Caching and reloading responses

This guide explains how to enable and use the built‑in JSONL cache api in lmms-eval so repeated runs can reload model responses instead of re‑calling the model. It also notes an optional legacy SQLite cache wrapper.

What gets cached

Scope: Per model instance and per task.
Unit: One record per document (doc_id) with the final string response.
Files: One JSONL file per task and process shard.

The cache is implemented in lmms_eval.api.model.lmms via:

load_cache() and load_jsonl_cache() to load cached responses at startup
get_response_from_cache() to split incoming requests into “already cached” vs “not cached”
add_request_response_to_cache() to append new results as they are produced

Models that call these APIs (for example async_openai_compatible_chat) automatically benefit from caching without any code changes in user scripts. You will need to use this api in your generate_until to cache and reload cache.

Minimal example (inside a model's `generate_until`)
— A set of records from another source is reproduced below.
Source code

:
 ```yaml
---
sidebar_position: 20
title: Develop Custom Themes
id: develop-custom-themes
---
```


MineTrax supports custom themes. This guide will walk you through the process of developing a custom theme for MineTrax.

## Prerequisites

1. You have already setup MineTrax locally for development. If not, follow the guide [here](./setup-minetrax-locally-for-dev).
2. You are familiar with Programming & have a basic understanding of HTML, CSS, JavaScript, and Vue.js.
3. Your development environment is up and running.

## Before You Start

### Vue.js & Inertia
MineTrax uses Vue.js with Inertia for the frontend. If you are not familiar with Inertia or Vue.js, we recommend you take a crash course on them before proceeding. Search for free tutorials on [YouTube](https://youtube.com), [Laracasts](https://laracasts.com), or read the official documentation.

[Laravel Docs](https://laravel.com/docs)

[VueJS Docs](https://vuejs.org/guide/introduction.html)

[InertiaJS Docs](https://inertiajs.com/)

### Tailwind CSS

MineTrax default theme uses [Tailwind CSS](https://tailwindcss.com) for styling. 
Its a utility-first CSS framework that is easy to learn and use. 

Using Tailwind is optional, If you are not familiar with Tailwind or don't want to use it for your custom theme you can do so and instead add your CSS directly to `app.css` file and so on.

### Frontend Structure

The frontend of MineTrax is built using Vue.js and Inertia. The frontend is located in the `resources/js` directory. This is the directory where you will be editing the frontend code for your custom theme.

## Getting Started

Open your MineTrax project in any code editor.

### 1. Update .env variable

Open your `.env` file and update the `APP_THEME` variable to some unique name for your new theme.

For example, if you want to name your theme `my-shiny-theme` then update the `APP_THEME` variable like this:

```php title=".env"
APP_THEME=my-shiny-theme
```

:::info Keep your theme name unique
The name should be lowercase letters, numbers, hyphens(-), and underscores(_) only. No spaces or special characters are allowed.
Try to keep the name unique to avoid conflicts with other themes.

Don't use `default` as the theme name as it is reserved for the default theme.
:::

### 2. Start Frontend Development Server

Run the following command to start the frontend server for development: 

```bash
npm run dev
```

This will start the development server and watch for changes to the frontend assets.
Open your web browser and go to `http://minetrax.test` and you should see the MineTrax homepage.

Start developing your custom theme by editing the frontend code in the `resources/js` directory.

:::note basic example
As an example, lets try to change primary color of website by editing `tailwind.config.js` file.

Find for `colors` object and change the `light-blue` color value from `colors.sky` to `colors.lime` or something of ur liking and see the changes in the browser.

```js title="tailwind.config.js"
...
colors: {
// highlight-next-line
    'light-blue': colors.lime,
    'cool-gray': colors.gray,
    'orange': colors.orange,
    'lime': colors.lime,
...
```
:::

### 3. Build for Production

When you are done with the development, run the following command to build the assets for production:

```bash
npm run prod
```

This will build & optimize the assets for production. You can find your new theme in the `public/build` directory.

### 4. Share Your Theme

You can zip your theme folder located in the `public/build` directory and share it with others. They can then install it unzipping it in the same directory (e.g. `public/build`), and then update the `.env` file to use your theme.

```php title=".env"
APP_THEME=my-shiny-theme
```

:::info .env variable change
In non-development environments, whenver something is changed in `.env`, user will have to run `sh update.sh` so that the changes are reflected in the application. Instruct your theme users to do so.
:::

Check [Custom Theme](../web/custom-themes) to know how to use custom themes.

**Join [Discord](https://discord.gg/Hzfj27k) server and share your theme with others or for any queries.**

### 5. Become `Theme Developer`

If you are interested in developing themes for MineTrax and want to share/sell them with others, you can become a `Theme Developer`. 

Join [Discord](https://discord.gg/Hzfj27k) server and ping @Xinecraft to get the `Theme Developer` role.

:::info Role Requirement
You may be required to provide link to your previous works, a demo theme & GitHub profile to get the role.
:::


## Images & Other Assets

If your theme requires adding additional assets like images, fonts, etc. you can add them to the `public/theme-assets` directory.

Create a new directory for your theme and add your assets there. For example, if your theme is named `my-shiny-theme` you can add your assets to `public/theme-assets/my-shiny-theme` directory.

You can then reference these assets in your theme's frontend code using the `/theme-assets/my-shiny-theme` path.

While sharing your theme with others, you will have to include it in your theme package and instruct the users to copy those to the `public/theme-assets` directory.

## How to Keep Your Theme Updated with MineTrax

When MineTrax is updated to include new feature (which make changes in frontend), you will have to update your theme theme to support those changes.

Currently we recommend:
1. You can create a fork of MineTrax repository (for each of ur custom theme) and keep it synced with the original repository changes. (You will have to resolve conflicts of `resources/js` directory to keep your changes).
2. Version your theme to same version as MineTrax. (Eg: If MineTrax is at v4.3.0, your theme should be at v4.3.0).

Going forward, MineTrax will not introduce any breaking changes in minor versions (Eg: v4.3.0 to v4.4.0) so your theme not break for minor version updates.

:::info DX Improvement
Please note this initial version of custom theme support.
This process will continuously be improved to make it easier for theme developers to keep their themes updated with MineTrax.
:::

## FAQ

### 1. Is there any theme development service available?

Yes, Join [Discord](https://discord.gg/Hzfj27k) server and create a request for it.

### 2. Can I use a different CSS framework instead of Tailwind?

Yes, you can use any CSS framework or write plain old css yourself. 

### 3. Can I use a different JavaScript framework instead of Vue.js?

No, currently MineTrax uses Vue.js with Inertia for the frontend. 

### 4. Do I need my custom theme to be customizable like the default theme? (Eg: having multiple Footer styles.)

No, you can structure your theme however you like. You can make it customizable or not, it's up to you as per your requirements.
def generate_until(self, requests):
    self.load_cache()
    cached, pending = self.get_response_from_cache(requests)
    results = [c["response"] for c in cached]
    for req in pending:
        out = call_backend(req)  # your model inference
        self.add_request_response_to_cache(req, out)
        results.append(out)
    return results

Enable the cache

Set an environment variable before running:

export LMMS_EVAL_USE_CACHE=True
# optional: set the base directory for caches (defaults to ~/.cache/lmms-eval)
export LMMS_EVAL_HOME="/path/to/cache_root"

Nothing else is required. When enabled, the model will:

load existing JSONL cache files at startup; 2) serve responses from cache; 3) append newly generated responses back to the JSONL files.

Where cache files live

Base directory: $(LMMS_EVAL_HOME:-~/.cache/lmms-eval)/eval_cache/<model_hash>/
File name per task and process shard: {task_name}_rank{rank}_world_size{world_size}.jsonl
Record format per line:

{"doc_id": <doc_id>, "response": <string>}

Notes:

The <model_hash> is derived from a best‑effort human‑readable model identity (e.g., model_version) and the set of task names attached to the model, to avoid collisions.
Separate files per rank and world_size make distributed runs safe to cache concurrently.

How it works at runtime

For models wired to the cache API (e.g., async_openai_compatible_chat):

At the beginning of generate_until(...) the model calls load_cache() and then get_response_from_cache(requests).
Cached items are returned immediately; only the remaining requests are forwarded to the backend.
After each response is produced, add_request_response_to_cache(...) appends a JSONL record.

The cache key is the tuple (task_name, doc_id). Ensure your task produces stable doc_ids across runs.

Example: use with async_openai_compatible_chat

export OPENAI_API_BASE="http://localhost:8000/v1"
export OPENAI_API_KEY="EMPTY"          # if your server allows it
export LMMS_EVAL_USE_CACHE=True         # enable JSONL cache
# optional: export LMMS_EVAL_HOME to relocate cache root

python -m lmms_eval \
  --model async_openai \
  --model_args model_version=grok-2-latest,base_url=$OPENAI_API_BASE,api_key=$OPENAI_API_KEY \
  --tasks <your_task> \
  --batch_size 1 \
  --output_path ./logs/

On a second run with the same task/docs, cached responses will be loaded and only missing documents will call the model.

Inspect or clear the cache

Inspect: open the task JSONL file(s) under the model’s cache directory and view records.
Clear: delete the corresponding JSONL file(s) or the entire <model_hash> directory to force re‑evaluation.

Notes and limitations

The JSONL cache is keyed by task_name and doc_id. Changing task names or document IDs invalidates reuse.
Responses are cached as final strings. If your model emits intermediate tool calls, the final message (including any inline annotations) is what gets cached.
Distributed runs write to per‑rank files to avoid contention; reusing the cache works across single‑ and multi‑GPU as long as task_name/doc_id match.

Optional: legacy SQLite cache wrapper

There is also a separate optional wrapper CachingLMM (see lmms_eval.api.model.CachingLMM) that caches by hashing the entire call arguments to a SQLite DB (via SqliteDict). It is independent from the JSONL cache above and can be useful for broader API‑level caching. For most users, enabling LMMS_EVAL_USE_CACHE=True is sufficient and simpler.